By default WordPress, the tool I use to make this site, does not collect any analytics data. However, I use a plugin that does collect analytical data (such as IP addresses). Jetpack is a plugin by Automattic, the creator of WordPress, that provides me basic analytics concerning number of visitors, most viewed articles, country of origin based on IP address, referrers (the link you followed to come here), and external links clicked (the link you followed away from the site). It does not provide information on your specific visit, nor on the path of links you followed through the site. I am not seeking to increase the traffic to this site, so I don’t try to optimise content, and analytics is not of interest to me. Jetpack also helps me fight spam and malicious attempts to gain access to my site. Find the Jetpack Automattic privacy policy here.

Who I share your data with

I don’t share your data (the little that I may have) with others, except for the plugins that I use for spam and malicious attack protection.

How I retain your data

If you leave a comment, the comment and its metadata are retained indefinitely. The same is true for Webmentions. This is so I can recognize and approve any follow-up comments automatically instead of holding them in a moderation queue.

If you subscribe to my blog by e-mail, I retain the e-mail address you used until you unsubscribe.

Aggregated statistics in Awstats are kept for 5 years maximum, although I may delete them earlier to free up space on my hosting account.
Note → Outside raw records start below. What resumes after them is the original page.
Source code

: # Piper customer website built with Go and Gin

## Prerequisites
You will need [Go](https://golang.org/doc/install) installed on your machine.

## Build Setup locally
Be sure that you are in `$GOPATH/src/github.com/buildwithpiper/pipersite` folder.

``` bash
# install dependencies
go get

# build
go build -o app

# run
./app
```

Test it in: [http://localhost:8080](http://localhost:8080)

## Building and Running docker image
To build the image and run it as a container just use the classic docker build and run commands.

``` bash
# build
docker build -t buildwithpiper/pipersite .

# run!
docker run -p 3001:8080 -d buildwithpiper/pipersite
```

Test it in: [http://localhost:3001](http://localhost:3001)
What rights you have over your data

If you have an account on this site (you don’t, only I do), or have left comments, you can request to receive an exported file of the personal data I hold about you, including any data you have provided to me. You can also request that I correct or erase any personal data I hold about you. This does not include erasure of any data I may be obliged to keep for administrative, legal, security or other legitimate purposes. You can also at any time request the removal of one or all webmentions originating from your website.

Where I send your data

Visitor comments and visitor’s IP addresses are checked through an automated spam and attack detection service. I use Jetpack, Wordfence and Akismet for this.

My contact information

You can contact me using the information on the right hand side. You can use encrypted email to do so.

How I protect your data

All interaction with this website is encrypted traffic, by using https. My webserver, on which all data for this blog is stored, is protected by my web hosting company Your-Webhost. I cannot circumvent or alter their protective measures, nor do so without breaching their terms of service. My own access to this website, the back-end at my hosting company, and the front-end WordPress, is protected with strong passwords and non-standard usernames. I use three plugins, Jetpack, Akismet and Wordfence to shield against spam and attacks.
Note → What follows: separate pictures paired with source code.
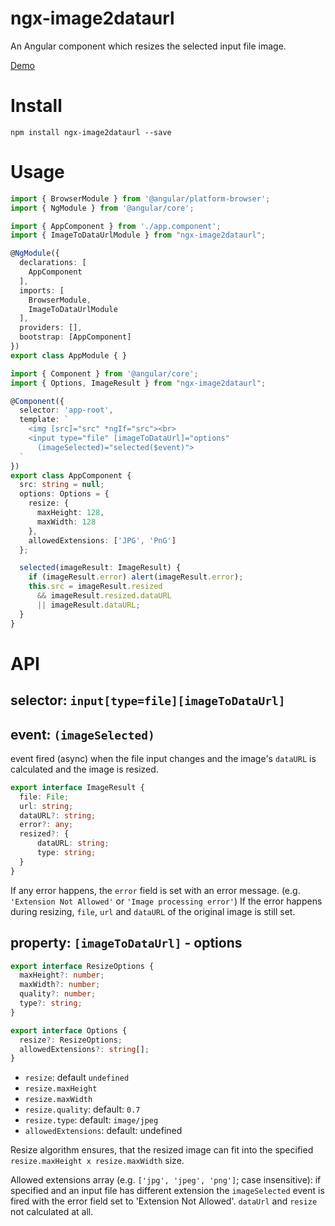 # ngx-image2dataurl
An Angular component which resizes the selected input file image.

[Demo](https://stackblitz.com/edit/angular-fbarcl)

# Install

```
npm install ngx-image2dataurl --save
```

# Usage

```typescript
import { BrowserModule } from '@angular/platform-browser';
import { NgModule } from '@angular/core';

import { AppComponent } from './app.component';
import { ImageToDataUrlModule } from "ngx-image2dataurl";

@NgModule({
  declarations: [
    AppComponent
  ],
  imports: [
    BrowserModule,
    ImageToDataUrlModule
  ],
  providers: [],
  bootstrap: [AppComponent]
})
export class AppModule { }
```

```typescript
import { Component } from '@angular/core';
import { Options, ImageResult } from "ngx-image2dataurl";

@Component({
  selector: 'app-root',
  template: `
    <img [src]="src" *ngIf="src"><br>
    <input type="file" [imageToDataUrl]="options"
      (imageSelected)="selected($event)">
  `
})
export class AppComponent {
  src: string = null;
  options: Options = {
    resize: {
      maxHeight: 128,
      maxWidth: 128
    },
    allowedExtensions: ['JPG', 'PnG']
  };

  selected(imageResult: ImageResult) {
    if (imageResult.error) alert(imageResult.error);
    this.src = imageResult.resized
      && imageResult.resized.dataURL
      || imageResult.dataURL;
  }
}
```
# API
## selector: `input[type=file][imageToDataUrl]`

## event: `(imageSelected)`
event fired (async) when the file input changes and the image's `dataURL` is calculated and the image is resized.

```typescript
export interface ImageResult {
  file: File;
  url: string;
  dataURL?: string;
  error?: any;
  resized?: {
      dataURL: string;
      type: string;
  }
}
```

If any error happens, the `error` field is set with an error message.
(e.g. `'Extension Not Allowed'` or `'Image processing error'`)
If the error happens during resizing, `file`, `url` and `dataURL` of the original image is still set.

## property: `[imageToDataUrl]` - options

```typescript
export interface ResizeOptions {
  maxHeight?: number;
  maxWidth?: number;
  quality?: number;
  type?: string;
}

export interface Options {
  resize?: ResizeOptions;
  allowedExtensions?: string[];
}
```
 - `resize`: default `undefined`
 - `resize.maxHeight`
 - `resize.maxWidth`
 - `resize.quality`: default: `0.7`
 - `resize.type`: default: `image/jpeg`
 - `allowedExtensions`: default: undefined

Resize algorithm ensures, that the resized image can fit into the specified `resize.maxHeight x resize.maxWidth` size.

Allowed extensions array (e.g. `['jpg', 'jpeg', 'png']`; case insensitive): if specified and an input file
has different extension the `imageSelected` event is fired with the error field set to 'Extension Not Allowed'.
`dataUrl` and `resize` not calculated at all.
What data breach procedures I have in place

If you think data on this site may have been breached please contact me. With my web-hosting provider I will look into it, and report back to you.
If I get notified about a breach by my web-hoster I will inform those that have commented, and will post an announcement in my blog itself.
If I suspect there may have been a breach I will notify my web-hosting provider and work with them to prevent futures breaches, inform those who have commented on my site and post an announcement in my blog itself.
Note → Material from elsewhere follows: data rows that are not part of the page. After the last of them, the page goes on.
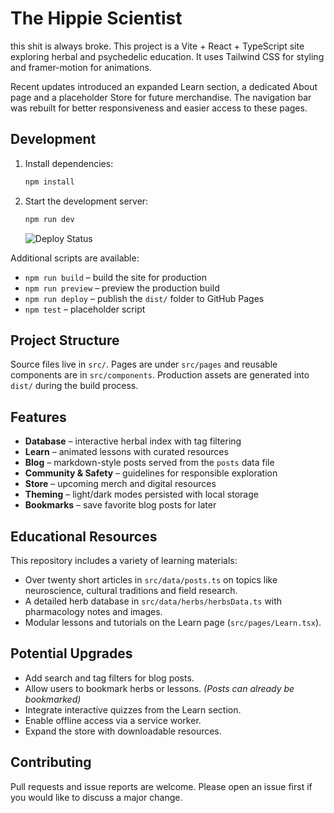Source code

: # The Hippie Scientist

this shit is always broke. This project is a Vite + React + TypeScript site exploring herbal and psychedelic education. It uses Tailwind CSS for styling and framer-motion for animations.

Recent updates introduced an expanded Learn section, a dedicated About page and a placeholder Store for future merchandise. The navigation bar was rebuilt for better responsiveness and easier access to these pages.

## Development

1. Install dependencies:
   ```bash
   npm install
   ```
2. Start the development server:
   ```bash
   npm run dev
   ```
   ![Deploy Status](https://github.com/razzleberrytt/hippie-scientist-site/actions/workflows/pages/pages-build-deployment/badge.svg)

Additional scripts are available:

- `npm run build` – build the site for production
- `npm run preview` – preview the production build
- `npm run deploy` – publish the `dist/` folder to GitHub Pages
- `npm test` – placeholder script

## Project Structure

Source files live in `src/`. Pages are under `src/pages` and reusable components are in `src/components`. Production assets are generated into `dist/` during the build process.

## Features

- **Database** – interactive herbal index with tag filtering
- **Learn** – animated lessons with curated resources
- **Blog** – markdown-style posts served from the `posts` data file
- **Community & Safety** – guidelines for responsible exploration
- **Store** – upcoming merch and digital resources
- **Theming** – light/dark modes persisted with local storage
- **Bookmarks** – save favorite blog posts for later

## Educational Resources

This repository includes a variety of learning materials:

- Over twenty short articles in `src/data/posts.ts` on topics like neuroscience, cultural traditions and field research.
- A detailed herb database in `src/data/herbs/herbsData.ts` with pharmacology notes and images.
- Modular lessons and tutorials on the Learn page (`src/pages/Learn.tsx`).

## Potential Upgrades

- Add search and tag filters for blog posts.
- Allow users to bookmark herbs or lessons. _(Posts can already be bookmarked)_
- Integrate interactive quizzes from the Learn section.
- Enable offline access via a service worker.
- Expand the store with downloadable resources.

## Contributing

Pull requests and issue reports are welcome. Please open an issue first if you would like to discuss a major change.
What automated decision making and/or profiling I do with user data

If you submit a comment to this site, or if you try to gain access to this website’s controls, you may be automatically classified as spammer or a malicious attacker and automatically blocked or blacklisted. If you submit a comment for the first time, or a comment that contains weblinks, it will be automatically held for moderation, and will not be published until I have looked at it. If you have previously approved comments published on my blog, you will be automatically permitted to do so again using the same credentials.